De toda sorte, um dos principais indicadores do potencial de sucesso de uma narrativa é precisamente a sua capacidade de se adequar de maneira eficiente às paixões, vieses, ideologias, valores e sistemas de crenças dos indivíduos. Alguns tipos de emoção, como os medos e ressentimentos, parecem ser terreno especialmente fértil para o florescimento de narrativas que se conectem a eles, especialmente quando confirmam nossos medos – o viés de confirmação.

Uma coisa é certa: como histórias coletivas que são, as narrativas podem determinar o comportamento coletivo ou até mesmo transformá-lo.
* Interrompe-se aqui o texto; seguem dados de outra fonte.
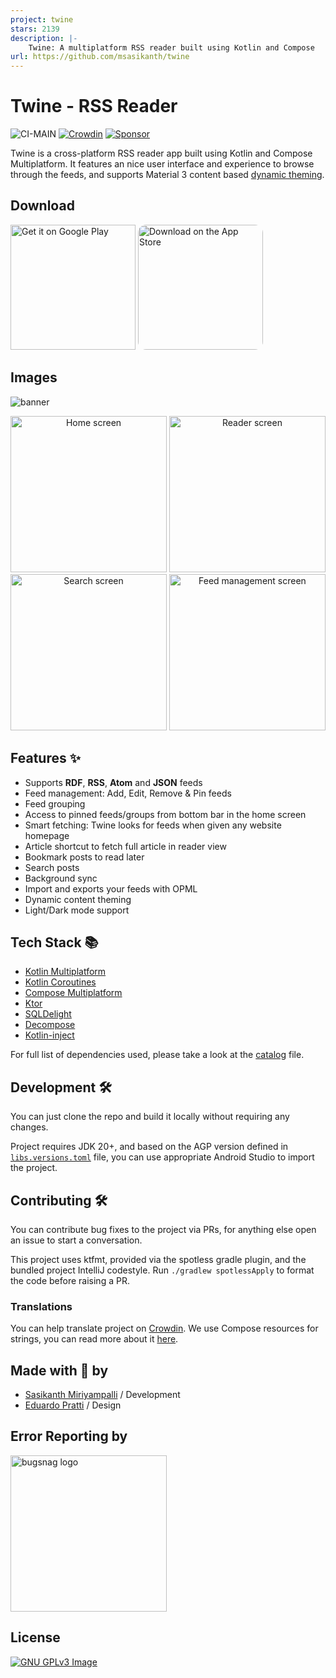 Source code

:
 ```yaml
---
project: twine
stars: 2139
description: |-
    Twine: A multiplatform RSS reader built using Kotlin and Compose
url: https://github.com/msasikanth/twine
---
```


# Twine - RSS Reader

![CI-MAIN](https://github.com/msasikanth/twine/actions/workflows/ci_checks.yml/badge.svg?branch=main)
[![Crowdin](https://badges.crowdin.net/twine-rss-reader/localized.svg)](https://crowdin.com/project/twine-rss-reader)
[![Sponsor](https://img.shields.io/static/v1?label=Sponsor&message=%E2%9D%A4&logo=GitHub&color=%23fe8e86)](https://github.com/sponsors/msasikanth)

Twine is a cross-platform RSS reader app built using Kotlin and Compose Multiplatform. It features an nice
user interface and experience to browse through the feeds, and supports Material 3 content based 
[dynamic theming](https://m3.material.io/styles/color/dynamic-color/user-generated-color).

## Download

<a href='https://play.google.com/store/apps/details?id=dev.sasikanth.rss.reader&pcampaignid=pcampaignidMKT-Other-global-all-co-prtnr-py-PartBadge-Mar2515-1'><img alt='Get it on Google Play' src='https://play.google.com/intl/en_us/badges/static/images/badges/en_badge_web_generic.png' width="200px"/></a>
<a href="https://apps.apple.com/us/app/twine-rss-reader/id6465694958?itsct=apps_box_badge&amp;itscg=30200" style="display: inline-block; overflow: hidden; border-radius: 13px;"><img src="https://tools.applemediaservices.com/api/badges/download-on-the-app-store/white/en-us;releaseDate=1694390400" alt="Download on the App Store" width="200px"></a>

## Images
<img src="readme_images/banner.png" alt="banner" />

<p style="text-align: center;">
  <img src="readme_images/home.png" width="250" alt="Home screen"/>
  <img src="readme_images/reader.png" width="250" alt="Reader screen"/>
  <img src="readme_images/search.png" width="250" alt="Search screen"/>
  <img src="readme_images/feed_management.png" width="250" alt="Feed management screen"/>
</p>

## Features ✨

- Supports **RDF**, **RSS**, **Atom** and **JSON** feeds
- Feed management: Add, Edit, Remove & Pin feeds
- Feed grouping
- Access to pinned feeds/groups from bottom bar in the home screen
- Smart fetching: Twine looks for feeds when given any website homepage
- Article shortcut to fetch full article in reader view
- Bookmark posts to read later
- Search posts
- Background sync
- Import and exports your feeds with OPML
- Dynamic content theming
- Light/Dark mode support

## Tech Stack 📚

- [Kotlin Multiplatform](https://kotlinlang.org/lp/multiplatform/)
- [Kotlin Coroutines](https://github.com/Kotlin/kotlinx.coroutines)
- [Compose Multiplatform](https://www.jetbrains.com/lp/compose-multiplatform/)
- [Ktor](https://ktor.io/)
- [SQLDelight](https://cashapp.github.io/sqldelight/2.0.0-alpha05/)
- [Decompose](https://arkivanov.github.io/Decompose/)
- [Kotlin-inject](https://github.com/evant/kotlin-inject)

For full list of dependencies used, please take a look at the [catalog](/gradle/libs.versions.toml) file.

## Development 🛠️

You can just clone the repo and build it locally without requiring any changes. 

Project requires JDK 20+, and based on the AGP version defined in [`libs.versions.toml`](/gradle/libs.versions.toml) file, 
you can use appropriate Android Studio to import the project.

## Contributing 🛠️

You can contribute bug fixes to the project via PRs, for anything else open an issue to start a conversation.

This project uses ktfmt, provided via the spotless gradle plugin, and the bundled project IntelliJ codestyle. Run
`./gradlew spotlessApply` to format the code before raising a PR.

### Translations

You can help translate project on [Crowdin](https://crowdin.com/project/twine-rss-reader). We use Compose resources
for strings, you can read more about it [here](https://www.jetbrains.com/help/kotlin-multiplatform-dev/compose-multiplatform-resources-usage.html#strings).

## Made with 💖 by

- [Sasikanth Miriyampalli](https://www.sasikanth.dev) / Development
- [Eduardo Pratti](https://twitter.com/edpratti) / Design

## Error Reporting by

<a href="http://www.bugsnag.com/">
  <img src="readme_images/bugsnag.png" width="250" alt="bugsnag logo"/>
</a>

## License

[![GNU GPLv3 Image](https://www.gnu.org/graphics/gplv3-127x51.png)](https://github.com/msasikanth/twine/blob/main/LICENSE.txt)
É por essa razão que, para compreender por que o mercado anda nervoso, é insuficiente se voltar apenas para o conteúdo das declarações de Lula ou se perquirir se e em que medida haveria fatores racionais para levar a tais reações; será fundamental igualmente compreender qual(is) (é)são a(s) narrativa(s) em razão da(s) qual(is) tais declarações são recebidas pelos agentes econômicos em uma escala macro, o que será aprofundado no próximo artigo.


[1] https://exame.com/invest/mercados/entenda-por-que-o-mercado-financeiro-ficou-nervoso-apos-lula-questionar-estabilidade-fiscal/

[2] SHILLER, Robert. Narrative Economics. How Stories go viral and drive major economic events. Princeton University Press, 2019.

[3] SHILLER, Robert. Irrational exuberance. Princeton University Press; 2016.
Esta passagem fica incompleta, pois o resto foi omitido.